As individuals they are dissimilar. Gillian Armstrong makes a big point about this. The “captivating husky laugh” and “endless hours of passion and devotion creating that little film for it to be cut dead by one bad review” (6) – that’s Margaret. An “obsession into serious film appreciation”, a “festival director and reviewer, assisting that new Australian filmmaking wave to be seen, screened and appreciated – uncensored” (7). That is David all right. Besides knowing about camera angles, lighting, editing, music and casting, these champion reviewers emphasize the human element – for them, content and ethics are at the heart of films. When we see them together, we no longer think of individuals but of “a lively, fiery, passionate, laughter-filled partnership” (7).
“But you know what?” Armstrong asks. “…we all admire them for …their integrity” (8) She’s right. Ask anyone about Margaret and David and it is their honesty and down to earth manner that sets them apart.
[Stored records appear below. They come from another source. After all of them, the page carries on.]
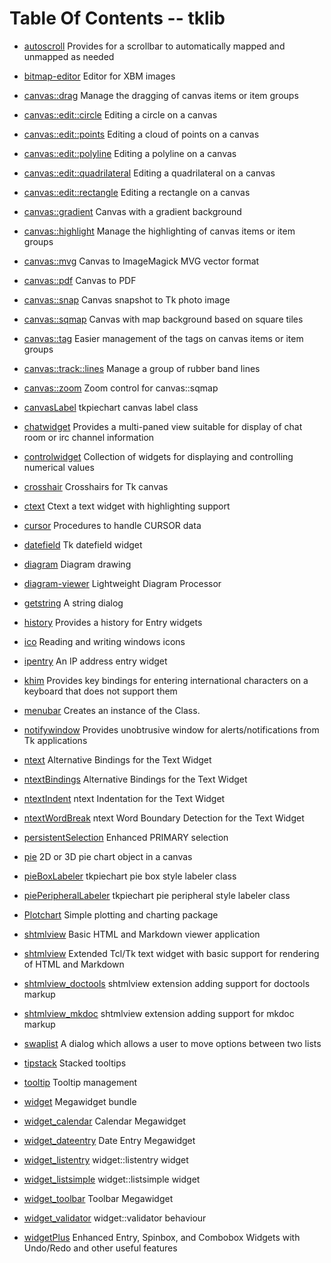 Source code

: 
[//000000001]: # (Table of contents generated by tcllib/doctools/toc with format 'markdown')

# Table Of Contents \-\- tklib

  - [autoscroll](tklib/files/modules/autoscroll/autoscroll\.md) Provides for a scrollbar to automatically mapped and unmapped as needed

  - [bitmap\-editor](tklib/files/apps/bitmap\-editor\.md) Editor for XBM images

  - [canvas::drag](tklib/files/modules/canvas/canvas\_drag\.md) Manage the dragging of canvas items or item groups

  - [canvas::edit::circle](tklib/files/modules/canvas/canvas\_ecircle\.md) Editing a circle on a canvas

  - [canvas::edit::points](tklib/files/modules/canvas/canvas\_epoints\.md) Editing a cloud of points on a canvas

  - [canvas::edit::polyline](tklib/files/modules/canvas/canvas\_epolyline\.md) Editing a polyline on a canvas

  - [canvas::edit::quadrilateral](tklib/files/modules/canvas/canvas\_equad\.md) Editing a quadrilateral on a canvas

  - [canvas::edit::rectangle](tklib/files/modules/canvas/canvas\_erectangle\.md) Editing a rectangle on a canvas

  - [canvas::gradient](tklib/files/modules/canvas/canvas\_gradient\.md) Canvas with a gradient background

  - [canvas::highlight](tklib/files/modules/canvas/canvas\_highlight\.md) Manage the highlighting of canvas items or item groups

  - [canvas::mvg](tklib/files/modules/canvas/canvas\_mvg\.md) Canvas to ImageMagick MVG vector format

  - [canvas::pdf](tklib/files/modules/canvas/canvas\_pdf\.md) Canvas to PDF

  - [canvas::snap](tklib/files/modules/canvas/canvas\_snap\.md) Canvas snapshot to Tk photo image

  - [canvas::sqmap](tklib/files/modules/canvas/canvas\_sqmap\.md) Canvas with map background based on square tiles

  - [canvas::tag](tklib/files/modules/canvas/canvas\_tags\.md) Easier management of the tags on canvas items or item groups

  - [canvas::track::lines](tklib/files/modules/canvas/canvas\_trlines\.md) Manage a group of rubber band lines

  - [canvas::zoom](tklib/files/modules/canvas/canvas\_zoom\.md) Zoom control for canvas::sqmap

  - [canvasLabel](tklib/files/modules/tkpiechart/canvaslabel\.md) tkpiechart canvas label class

  - [chatwidget](tklib/files/modules/chatwidget/chatwidget\.md) Provides a multi\-paned view suitable for display of chat room or irc channel information

  - [controlwidget](tklib/files/modules/controlwidget/controlwidget\.md) Collection of widgets for displaying and controlling numerical values

  - [crosshair](tklib/files/modules/crosshair/crosshair\.md) Crosshairs for Tk canvas

  - [ctext](tklib/files/modules/ctext/ctext\.md) Ctext a text widget with highlighting support

  - [cursor](tklib/files/modules/cursor/cursor\.md) Procedures to handle CURSOR data

  - [datefield](tklib/files/modules/datefield/datefield\.md) Tk datefield widget

  - [diagram](tklib/files/modules/diagrams/diagram\.md) Diagram drawing

  - [diagram\-viewer](tklib/files/apps/diagram\-viewer\.md) Lightweight Diagram Processor

  - [getstring](tklib/files/modules/getstring/tk\_getString\.md) A string dialog

  - [history](tklib/files/modules/history/tklib\_history\.md) Provides a history for Entry widgets

  - [ico](tklib/files/modules/ico/ico\.md) Reading and writing windows icons

  - [ipentry](tklib/files/modules/ipentry/ipentry\.md) An IP address entry widget

  - [khim](tklib/files/modules/khim/khim\.md) Provides key bindings for entering international characters on a keyboard that does not support them

  - [menubar](tklib/files/modules/menubar/menubar\.md) Creates an instance of the  Class\.

  - [notifywindow](tklib/files/modules/notifywindow/notifywindow\.md) Provides unobtrusive window for alerts/notifications from Tk applications

  - [ntext](tklib/files/modules/ntext/ntext\.md) Alternative Bindings for the Text Widget

  - [ntextBindings](tklib/files/modules/ntext/ntextBindings\.md) Alternative Bindings for the Text Widget

  - [ntextIndent](tklib/files/modules/ntext/ntextIndent\.md) ntext Indentation for the Text Widget

  - [ntextWordBreak](tklib/files/modules/ntext/ntextWordBreak\.md) ntext Word Boundary Detection for the Text Widget

  - [persistentSelection](tklib/files/modules/persistentSelection/persistentSelection\.md) Enhanced PRIMARY selection

  - [pie](tklib/files/modules/tkpiechart/pie\.md) 2D or 3D pie chart object in a canvas

  - [pieBoxLabeler](tklib/files/modules/tkpiechart/pieboxlabeler\.md) tkpiechart pie box style labeler class

  - [piePeripheralLabeler](tklib/files/modules/tkpiechart/pieperipherallabeler\.md) tkpiechart pie peripheral style labeler class

  - [Plotchart](tklib/files/modules/plotchart/plotchart\.md) Simple plotting and charting package

  - [shtmlview](tklib/files/apps/shtmlview\.md) Basic HTML and Markdown viewer application

  - [shtmlview](tklib/files/modules/shtmlview/shtmlview\.md) Extended Tcl/Tk text widget with basic support for rendering of HTML and Markdown

  - [shtmlview\_doctools](tklib/files/modules/shtmlview/shtmlview\-doctools\.md) shtmlview extension adding support for doctools markup

  - [shtmlview\_mkdoc](tklib/files/modules/shtmlview/shtmlview\-mkdoc\.md) shtmlview extension adding support for mkdoc markup

  - [swaplist](tklib/files/modules/swaplist/swaplist\.md) A dialog which allows a user to move options between two lists

  - [tipstack](tklib/files/modules/tooltip/tipstack\.md) Stacked tooltips

  - [tooltip](tklib/files/modules/tooltip/tooltip\.md) Tooltip management

  - [widget](tklib/files/modules/widget/widget\.md) Megawidget bundle

  - [widget\_calendar](tklib/files/modules/widget/widget\_calendar\.md) Calendar Megawidget

  - [widget\_dateentry](tklib/files/modules/widget/widget\_dateentry\.md) Date Entry Megawidget

  - [widget\_listentry](tklib/files/modules/widgetl/widget\_listentry\.md) widget::listentry widget

  - [widget\_listsimple](tklib/files/modules/widgetl/widget\_listsimple\.md) widget::listsimple widget

  - [widget\_toolbar](tklib/files/modules/widget/widget\_toolbar\.md) Toolbar Megawidget

  - [widget\_validator](tklib/files/modules/widgetv/widget\_validator\.md) widget::validator behaviour

  - [widgetPlus](tklib/files/modules/widgetPlus/widgetPlus\.md) Enhanced Entry, Spinbox, and Combobox Widgets with Undo/Redo and other useful features
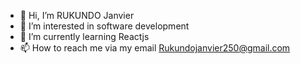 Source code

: - 👋 Hi, I’m RUKUNDO Janvier
- 👀 I’m interested in software development
- 🌱 I’m currently learning Reactjs
- 📫 How to reach me  via my email Rukundojanvier250@gmail.com

<!---
rukundorkay/rukundorkay is a ✨ special ✨ repository because its `README.md` (this file) appears on your GitHub profile.
You can click the Preview link to take a look at your changes.
--->
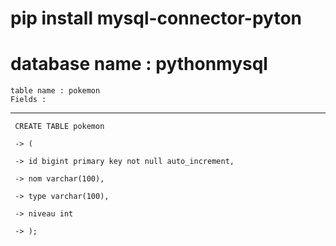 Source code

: # pip install mysql-connector-pyton

# database name : pythonmysql

    table name : pokemon
    Fields :

---

     CREATE TABLE pokemon

     -> (

     -> id bigint primary key not null auto_increment,

     -> nom varchar(100),

     -> type varchar(100),

     -> niveau int

     -> );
On the question of stars and stardom and her part among them, Margaret is consistent. “There’s no way I’m ever going to have my face on the side of a bus” (62).
Adolfo Aranjuez points out that Margaret & David might have been contracted to award a numerical score for each film, but they never left that as the final comment. “They contextualized each work, historicized it, made reference to the canon, challenged us to weigh up its shortcomings against its successes…they taught me…that a good critic ensures each piece of commentary is bolstered with erudition and evidence…a good critic…interrogates why a particular scene generates discomfort, or why a certain character is so unlikeable” (44).
Aranjuez’s summing up of Margaret and David’s approach to critiquing I find reasonable and important (even though his remarks are couched in general terms):
In a way, then, the critic embodies the quintessential representative of the culture – appreciative; astute; willing to approach an artwork, be affronted, and then articulate the whys and wherewithals of arriving at such an opinion…Ultimately, though, it’s the conversations that critics inspire that count the most – even when sending a dish back to the kitchen, we need to be able to say exactly what about it we find distasteful and why” (47).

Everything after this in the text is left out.